Doctor of Philosophy



First Advisor

Dr. Larry Buzas

Second Advisor

Dr. Michael Scriven

Third Advisor

Dr. Liliana Rodriguez


In essence, metaevaluation is evaluating an evaluation. Formally developed in 1969 by Dr. Michael Scriven, metaevaluation not only identifies strengths and weaknesses, but also by provides a second-level, systematic and comprehensive assessment. Metaevaluators seek to critically assess the strengths and weaknesses of an evaluation using testable theoretical propositions, valid and reliable measurement instruments, rigorous empirical methodologies for data collection and analysis, and tools and techniques.
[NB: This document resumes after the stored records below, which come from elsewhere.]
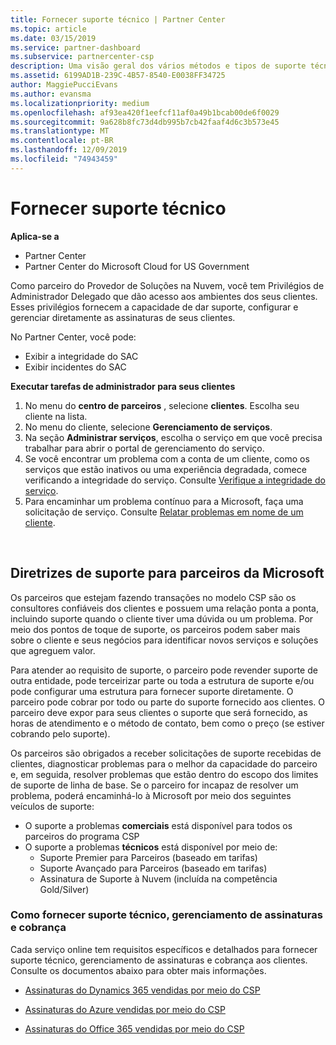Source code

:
 ```yaml
---
title: Fornecer suporte técnico | Partner Center
ms.topic: article
ms.date: 03/15/2019
ms.service: partner-dashboard
ms.subservice: partnercenter-csp
description: Uma visão geral dos vários métodos e tipos de suporte técnico que você pode oferecer aos seus clientes.
ms.assetid: 6199AD1B-239C-4B57-8540-E0038FF34725
author: MaggiePucciEvans
ms.author: evansma
ms.localizationpriority: medium
ms.openlocfilehash: af93ea420f1eefcf11af0a49b1bcab00de6f0029
ms.sourcegitcommit: 9a628b8fc73d4db995b7cb42faaf4d6c3b573e45
ms.translationtype: MT
ms.contentlocale: pt-BR
ms.lasthandoff: 12/09/2019
ms.locfileid: "74943459"
---
```

# <a name="provide-technical-support"></a>Fornecer suporte técnico

**Aplica-se a**

-  Partner Center
-  Partner Center do Microsoft Cloud for US Government


Como parceiro do Provedor de Soluções na Nuvem, você tem Privilégios de Administrador Delegado que dão acesso aos ambientes dos seus clientes. Esses privilégios fornecem a capacidade de dar suporte, configurar e gerenciar diretamente as assinaturas de seus clientes.

No Partner Center, você pode:

-   Exibir a integridade do SAC
-   Exibir incidentes do SAC

**Executar tarefas de administrador para seus clientes**

1.  No menu do **centro de parceiros** , selecione **clientes**. Escolha seu cliente na lista.
2.  No menu do cliente, selecione **Gerenciamento de serviços**.
3.  Na seção **Administrar serviços**, escolha o serviço em que você precisa trabalhar para abrir o portal de gerenciamento do serviço.
4.  Se você encontrar um problema com a conta de um cliente, como os serviços que estão inativos ou uma experiência degradada, comece verificando a integridade do serviço. Consulte [Verifique a integridade do serviço](check-service-health.md).
5.  Para encaminhar um problema contínuo para a Microsoft, faça uma solicitação de serviço. Consulte [Relatar problemas em nome de um cliente](report-problems-on-behalf-of-a-customer.md).

 
## <a name="microsoft-partner-support-guidance"></a>Diretrizes de suporte para parceiros da Microsoft

Os parceiros que estejam fazendo transações no modelo CSP são os consultores confiáveis dos clientes e possuem uma relação ponta a ponta, incluindo suporte quando o cliente tiver uma dúvida ou um problema. Por meio dos pontos de toque de suporte, os parceiros podem saber mais sobre o cliente e seus negócios para identificar novos serviços e soluções que agreguem valor.

Para atender ao requisito de suporte, o parceiro pode revender suporte de outra entidade, pode terceirizar parte ou toda a estrutura de suporte e/ou pode configurar uma estrutura para fornecer suporte diretamente.  O parceiro pode cobrar por todo ou parte do suporte fornecido aos clientes. O parceiro deve expor para seus clientes o suporte que será fornecido, as horas de atendimento e o método de contato, bem como o preço (se estiver cobrando pelo suporte). 

Os parceiros são obrigados a receber solicitações de suporte recebidas de clientes, diagnosticar problemas para o melhor da capacidade do parceiro e, em seguida, resolver problemas que estão dentro do escopo dos limites de suporte de linha de base. Se o parceiro for incapaz de resolver um problema, poderá encaminhá-lo à Microsoft por meio dos seguintes veículos de suporte:

- O suporte a problemas **comerciais** está disponível para todos os parceiros do programa CSP
-   O suporte a problemas **técnicos** está disponível por meio de:
    -   Suporte Premier para Parceiros (baseado em tarifas)
    -   Suporte Avançado para Parceiros (baseado em tarifas)
    -   Assinatura de Suporte à Nuvem (incluída na competência Gold/Silver)

### <a name="providing-billing-subscription-management-and-technical-support"></a>Como fornecer suporte técnico, gerenciamento de assinaturas e cobrança 

Cada serviço online tem requisitos específicos e detalhados para fornecer suporte técnico, gerenciamento de assinaturas e cobrança aos clientes. Consulte os documentos abaixo para obter mais informações.

-   [Assinaturas do Dynamics 365 vendidas por meio do CSP](https://www.microsoftpartnercommunity.com/t5/CSP/Microsoft-Partner-Support-Guidance/m-p/5262#M30)

-   [Assinaturas do Azure vendidas por meio do CSP](https://www.microsoftpartnercommunity.com/t5/CSP/Microsoft-Partner-Support-Guidance/m-p/5263#M31)

-   [Assinaturas do Office 365 vendidas por meio do CSP](https://www.microsoftpartnercommunity.com/t5/CSP/Microsoft-Partner-Support-Guidance/m-p/5264#M32)
 




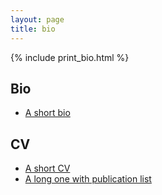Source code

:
 ```yaml
---
layout: page
title: bio
---
```


{% include print_bio.html %}

## Bio
- [A short bio](shenghao_bio.html)

## CV
- [A short CV](shenghao_cv.html)
- [A long one with publication list](shenghao_cv_long.html)
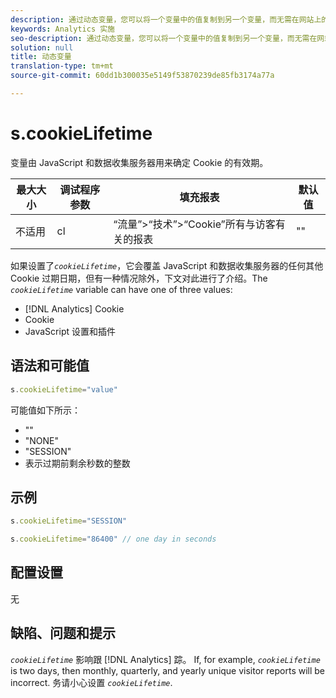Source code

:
 ```yaml
---
description: 通过动态变量，您可以将一个变量中的值复制到另一个变量，而无需在网站上的图像请求中多次键入完整的值。
keywords: Analytics 实施
seo-description: 通过动态变量，您可以将一个变量中的值复制到另一个变量，而无需在网站上的图像请求中多次键入完整的值。
solution: null
title: 动态变量
translation-type: tm+mt
source-git-commit: 60dd1b300035e5149f53870239de85fb3174a77a

---
```



# s.cookieLifetime

 变量由 JavaScript 和数据收集服务器用来确定 Cookie 的有效期。

| 最大大小 | 调试程序参数 | 填充报表 | 默认值 |
|---|---|---|---|
| 不适用 | cl | “流量”&gt;“技术”&gt;“Cookie”所有与访客有关的报表 | "" |

如果设置了&#x200B;*`cookieLifetime`*，它会覆盖 JavaScript 和数据收集服务器的任何其他 Cookie 过期日期，但有一种情况除外，下文对此进行了介绍。The *`cookieLifetime`* variable can have one of three values:

* [!DNL Analytics] Cookie
* Cookie
* JavaScript 设置和插件

## 语法和可能值

```js
s.cookieLifetime="value"
```

可能值如下所示：

* ""
* "NONE"
* "SESSION"
* 表示过期前剩余秒数的整数

## 示例

```js
s.cookieLifetime="SESSION"
```

```js
s.cookieLifetime="86400" // one day in seconds
```

## 配置设置

无

## 缺陷、问题和提示

*`cookieLifetime`* 影响跟 [!DNL Analytics] 踪。 If, for example, *`cookieLifetime`* is two days, then monthly, quarterly, and yearly unique visitor reports will be incorrect. 务请小心设置 *`cookieLifetime`*.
Because metaevaluation is inter-, intra- and trans-disciplinary, it has been and will continue to be used frequently.

This dissertation uses metaevaluation as a method for assessing how organizations evaluate the use of computerized lessons learned repositories within the context of evaluative knowledge management practices and within the framework of project management. A lessons learned is evaluative knowledge because it involves the determination of merit, worth and significance. Lessons learned repositories are physical or virtual locations where information is stored and includes the required computer hardware and software. Lessons learned systems are evaluation systems that include the lessons learned repositories, lessons learned information (considered to be knowledge or data) and the human and material-supporting infrastructure that are responsible for management and administration.

This dissertation explores: (1) Design: how information in the lessons learned repository is stored, i.e., logically organized directory structures using descriptive file naming conventions. (2) Usage: the use of information stored in the repository, i.e., in a formative context for program improvement and/or summative context for results. (3) Evaluative knowledge management: the policies, practices and procedures an organization uses to assess, build, capture, disseminate, examine, find, grow, hold, integrate, journal, keep, leverage, manage, name, organize, present, query, review, streamline, test, use, value, write, x-ray, yearn and zero-out information. Evaluative knowledge is the result of knowledge from an evaluation that allows for exploring evaluative considerations. (4) Project management: as a discipline (a branch of knowledge areas requiring learning); a responsibility (a role or function); a process (initiating, planning, executing, monitoring/controlling and closing); and a competency (a skill or ability).